Tags: Business, Collapsing Geography, Metaverse, Second Life
2008

It's A Small World After All

I’m having fun spending a couple of days immersed in the metaverse at the Virtual Worlds conference in New York City. I was out in New York for consulting and the company asked me to attend, so suddenly I’m back where everyone knows my name.

Actually, I know about 1/3 of the people here, the same residents, entrepreneurs, and businesses that have been at the bleeding edge of virtual worlds for the last 2 or 3 years. The other 2/3 are new, which is good to see. With over 1200 attendees there is a fair amount of buzz.

Linden and IBM had a pretty exciting announcement about a new, enterprise solution with a portion of Second Life running on machines owned by IBM. This is a great step and one certain to generate additional corporate interest.

However, what really struck me walking around the show was how constrained the virtual world dream has become.

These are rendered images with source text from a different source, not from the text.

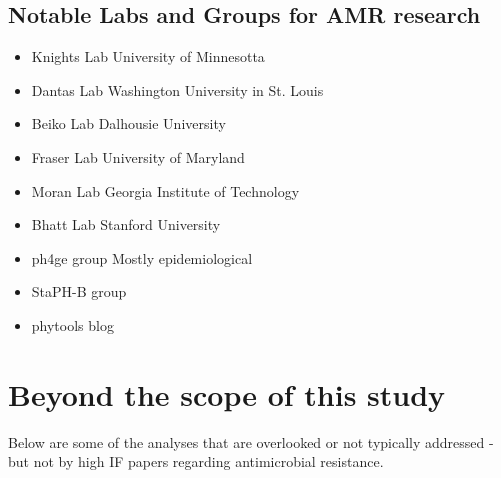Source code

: \documentclass[11pt]{report}
\begin{document}
{\begin{itemize}
\subsection{Notable Labs and Groups for AMR research}
\begin{itemize}
	\item Knights Lab \dotfill University of Minnesotta
	\item Dantas Lab \dotfill Washington University in St. Louis
	\item Beiko Lab \dotfill Dalhousie University
	\item Fraser Lab \dotfill University of Maryland
	\item Moran Lab \dotfill Georgia Institute of Technology
	\item Bhatt Lab \dotfill Stanford University
	\item ph4ge group \dotfill Mostly epidemiological
	\item StaPH-B group 
	\item phytools blog
\end{itemize}
\end{itemize}

\section{Beyond the scope of this study}
Below are some of the analyses that are overlooked or not typically addressed - but not by high IF papers regarding antimicrobial resistance.
}
\end{document}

There are a bunch of projects that look like less populated and less functional versions of Second Life, usually with some marketing material promising a “safer” or more “corporate” environment. A few other companies are promising rapid and cheap creation of advertising worlds, leveraging outsourced production.

Is this really the Metaverse? Is this even the 3D internet? Isn’t this the same week that we saw Congressional testimony on virtual worlds, on their potential impact on education, community, business, and communication? Technology is just enabling us to take incredibly bold steps, to connect people in entirely new ways. From 3D camera technology to spatialized voice to novel interfaces to mobile to augmented reality, we should be ready to embark on the next exponential curve, building on everything learned from Second Life over the last 8 years.

The future is not a phalanx of walled garden, advertainment worlds constrained by short-term thinking.

I know Linden is going to continue to be bold. I am shocked that none of the competition is.